Ese era un hecho llamativo.¿Para qué querría nadie el cristal de una ventana de un dos caballos?
— He pensao que lo que quería el ladrón era llevarse el coche porque me he encontrao to’s los cables de la dirección desconectaos y con un puente hecho. Pero por lo que sea no se lo ha llevao, está aparcao en el mismo sitio en el que lo dejé ayer.
— ¿Y has notado si falta algo más del interior del vehículo? —preguntó el sargento a sabiendas de que hay poco de valor que se pueda robar en el interior de un dos caballos.
— Pues no falta ná. Es más, pa más recochineo, me ha dejao un poema sobre el salpicaero.
— ¿Un poema?
— Sí sargento, aquí lo tiene —dijo el propietario mientras acercaba la mano con una hoja de papel doblado hacia el sargento.
Aquel detalle si que resultaba curioso. ¿Por qué dejaría alguien un poema en un coche que ni siquiera llegó a llevarse? Este robo reunía unas características de lo más extrañas.
El sargento desdobló la hoja y leyó su contenido. En el poema se hacía referencia a un asesinato, cuando no tenía constancia de que se hubiese producido ningún hecho similar en el pueblo desde la famosa trifulca, con tiroteo incluido, entre los Martínez y los Rufo, hacía ya una docena de años.
Pero además, su autor se mofaba de la labor policial y los retaba a atraparlo. ¿Detenerlo? ¿Por qué delito? ¿Por el intento de robo de un coche?
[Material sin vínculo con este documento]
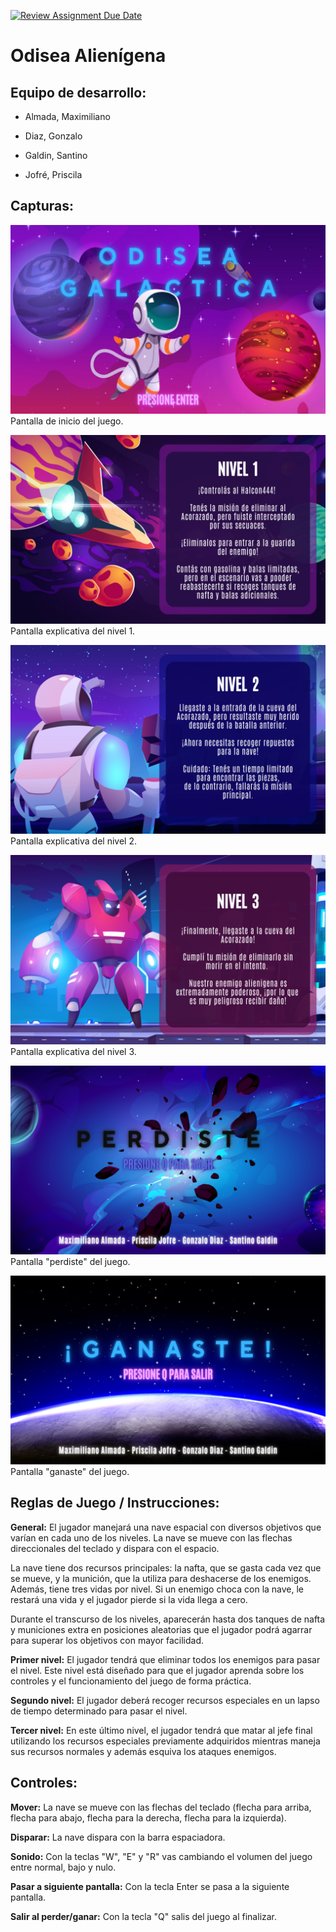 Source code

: [![Review Assignment Due Date](https://classroom.github.com/assets/deadline-readme-button-24ddc0f5d75046c5622901739e7c5dd533143b0c8e959d652212380cedb1ea36.svg)](https://classroom.github.com/a/qO1I4X2W)
# Odisea Alienígena

 

## Equipo de desarrollo: 

- Almada, Maximiliano 

- Diaz, Gonzalo 

- Galdin, Santino 

- Jofré, Priscila 

 

## Capturas:  
![Pantalla Inical](./assets/inicio1.png)
Pantalla de inicio del juego.


![Pantalla informacion Nivel 1](./assets/instr1.png)
Pantalla explicativa del nivel 1.


![Pantalla informacion Nivel 2](./assets/instr2.png)
Pantalla explicativa del nivel 2.


![Pantalla informacion Nivel 3](./assets/instr3.png)
Pantalla explicativa del nivel 3.


![Pantalla perdiste](./assets/perdiste.png)
Pantalla "perdiste" del juego.


![Pantalla ganaste](./assets/ganaste.png)
Pantalla "ganaste" del juego.


## Reglas de Juego / Instrucciones: 

<b>General:</b> El jugador manejará una nave espacial con diversos objetivos que varían en cada uno de los niveles. La nave se mueve con las flechas direccionales del teclado y dispara con el espacio. 

La nave tiene dos recursos principales: la nafta, que se gasta cada vez que se mueve, y la munición, que la utiliza para deshacerse de los enemigos. Además, tiene tres vidas por nivel. Si un enemigo choca con la nave, le restará una vida y el jugador pierde si la vida llega a cero. 

Durante el transcurso de los niveles, aparecerán hasta dos tanques de nafta y municiones extra en posiciones aleatorias que el jugador podrá agarrar para superar los objetivos con mayor facilidad. 

<b>Primer nivel:</b> El jugador tendrá que eliminar todos los enemigos para pasar el nivel. Este nivel está diseñado para que el jugador aprenda sobre los controles y el funcionamiento del juego de forma práctica. 

<b>Segundo nivel:</b> El jugador deberá recoger recursos especiales en un lapso de tiempo determinado para pasar el nivel. 

<b>Tercer nivel:</b> En este último nivel, el jugador tendrá que matar al jefe final utilizando los recursos especiales previamente adquiridos mientras maneja sus recursos normales y además esquiva los ataques enemigos. 

## Controles:
<b>Mover:</b> La nave se mueve con las flechas del teclado (flecha para arriba, flecha para abajo, flecha para la derecha, flecha para la izquierda).

<b>Disparar:</b> La nave dispara con la barra espaciadora.

<b>Sonido:</b> Con la teclas "W", "E" y "R" vas cambiando el volumen del juego entre normal, bajo y nulo.

<b>Pasar a siguiente pantalla:</b> Con la tecla Enter se pasa a la siguiente pantalla.

<b>Salir al perder/ganar:</b> Con la tecla "Q" salis del juego al finalizar.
Con toda seguridad, aquel texto había sido escrito por algún gamberro con ínfulas literarias que no tenía nada más provechoso que hacer que reírse de la autoridad. Guardó el papel en su bolsillo.
— Bueno Anastasio. No te preocupes, intentaremos coger al gracioso que ha hecho esto. Tu ve mientras dando parte al seguro para que te reparen el cristal.
— Gracias sargento. Y en cuanto sepa algo dígamelo, que ese hijoputa y yo vamos a tener unas palabritas.
— Hasta luego, Anastasio —dijo el sargento mientras se dirigía renqueante hacia el coche patrulla—. Ramírez, llévame de vuelta a la oficina que este pie me está matando.